If you have a restricted account in Azure, make sure you have the Network Contributor role and the Virtual Machine Contributor role associated with your Azure AD account for the resource group where you want to create the VM. Of course, either Owner or Contributor at the resource group level are welcome.

Create common Environment Variables

# Main export RG_NAME="OpenNMS" # Change it to use a shared one export LOCATION="eastus" # Azure Region export VNET_CIDR="13.0.0.0/16" export VNET_SUBNET="13.0.1.0/24" export VNET_NAME="$USER-scylla-vnet" export VNET_SUBNET_NAME="subnet1" export SCYLLA_VM_SIZE="Standard_D2s_v3" # 2 VCPU, 8 GB of RAM export SCYLLA_DISK_SIZE="512" # Disk size in GB export SCYLLA_CLUSTER_NAME="opennms-cluster" export SCYLLA_DATACENTER="DC1" export SCYLLA_REPLICATION_FACTOR="2" # Less than total nodes in cluster export SCYLLA_SEED="$USER-scylla1" export NEWTS_KEYSPACE_NAME="newts" export ONMS_HEAP="4096" # Expressed in MB and must fit ONMS_VM_SIZE export ONMS_VM_SIZE="Standard_D2s_v3" # 2 VCPU, 8 GB of RAM export ONMS_VM_NAME="$USER-scylla-onms" export SCYLLA_MON_VM_SIZE="Standard_D2s_v3" # 2 VCPU, 8 GB of RAM export SCYLLA_MON_VM_NAME="$USER-scylla-monitor" # Generated export SUBNET_BASE=${VNET_SUBNET/\.0\/24/}

Feel free to change the content and keep in mind that $USER is what we will use throughout this tutorial to identify all the resources we will create in Azure uniquely.

Do not confuse the Azure Location or Region with the Minion Location; they are both unrelated things.

We're going to leverage the Azure DNS services to avoid the need to remember and using Public IP addresses.

In Azure, the default public DNS follow the same pattern:

<vm-name>.<location>.cloudapp.azure.com

To make the VMs FQDN unique, we're going to add the username to the VM name.

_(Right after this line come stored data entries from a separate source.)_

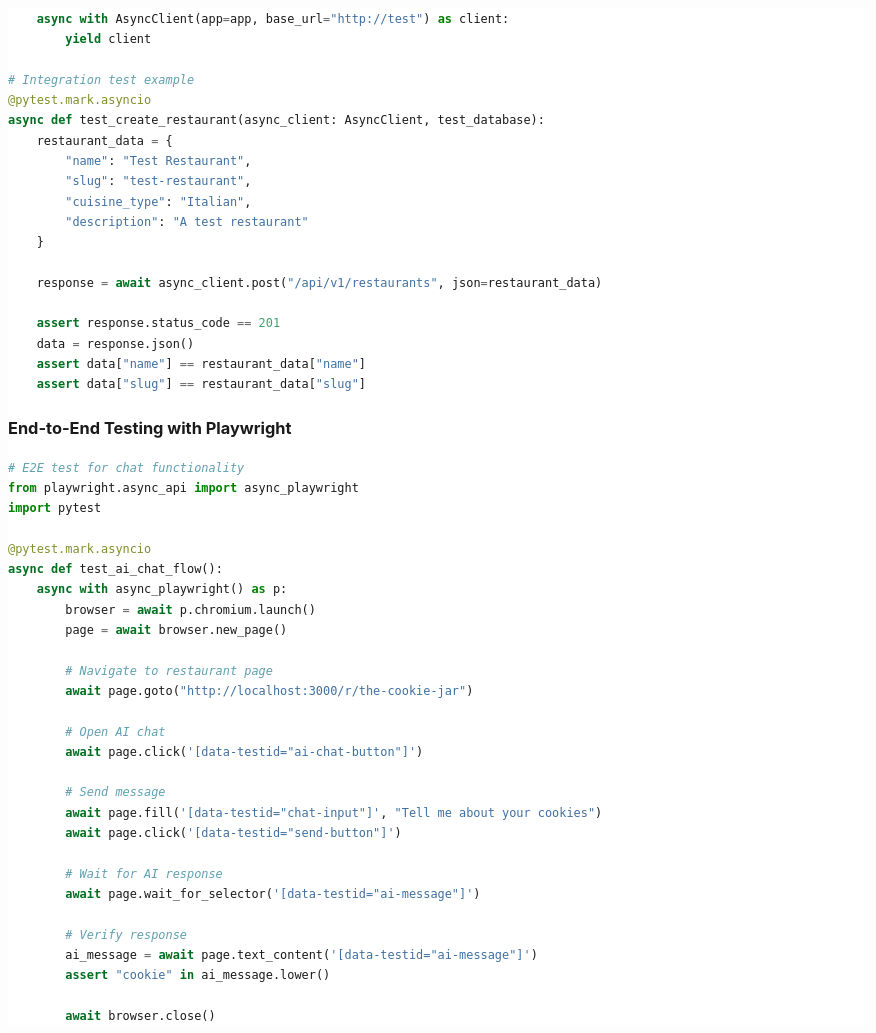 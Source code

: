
 ```python
    async with AsyncClient(app=app, base_url="http://test") as client:
        yield client

# Integration test example
@pytest.mark.asyncio
async def test_create_restaurant(async_client: AsyncClient, test_database):
    restaurant_data = {
        "name": "Test Restaurant",
        "slug": "test-restaurant",
        "cuisine_type": "Italian",
        "description": "A test restaurant"
    }
    
    response = await async_client.post("/api/v1/restaurants", json=restaurant_data)
    
    assert response.status_code == 201
    data = response.json()
    assert data["name"] == restaurant_data["name"]
    assert data["slug"] == restaurant_data["slug"]
```

### End-to-End Testing with Playwright
```python
# E2E test for chat functionality
from playwright.async_api import async_playwright
import pytest

@pytest.mark.asyncio
async def test_ai_chat_flow():
    async with async_playwright() as p:
        browser = await p.chromium.launch()
        page = await browser.new_page()
        
        # Navigate to restaurant page
        await page.goto("http://localhost:3000/r/the-cookie-jar")
        
        # Open AI chat
        await page.click('[data-testid="ai-chat-button"]')
        
        # Send message
        await page.fill('[data-testid="chat-input"]', "Tell me about your cookies")
        await page.click('[data-testid="send-button"]')
        
        # Wait for AI response
        await page.wait_for_selector('[data-testid="ai-message"]')
        
        # Verify response
        ai_message = await page.text_content('[data-testid="ai-message"]')
        assert "cookie" in ai_message.lower()
        
        await browser.close()
```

For instance, the OpenNMS FQDN would be:

agalue-onms01.eastus.cloudapp.azure.com

The above is what we can use to access the VM via SSH and to configure Minions.

Create the Azure Resource Group

This is a necessary step, as every resource in Azure must belong to a resource group and a location.

However, you can omit the following command and use an existing one if you prefer. In that case, make sure to adjust the environment variable RG_NAME so the subsequent commands will target the correct group.

az group create -n $RG_NAME -l $LOCATION

Create the Virtual Network

az network vnet create -g $RG_NAME \ --name $VNET_NAME \ --address-prefix $VNET_CIDR \ --subnet-name $VNET_SUBNET_NAME \ --subnet-prefix $VNET_SUBNET \ --tags Owner=$USER \ --output table

The reason for creating the VNET is that we need static IP addresses for each ScyllaDB instance (as a given Scylla node identifies itself within the cluster through its IP Address).

Create VMs for the ScyllaDB cluster

We will name each VM like follows, based on the chosen username and CIDR for the VNET and the subnet within it:

  • agalue-scylla1 (13.0.1.11)
  • agalue-scylla2 (13.0.1.12)
  • agalue-scylla3 (13.0.1.13)

Note the hostnames include the chosen username to make them unique, which is mandatory for shared resource groups and the default Azure DNS public domain on the chosen region.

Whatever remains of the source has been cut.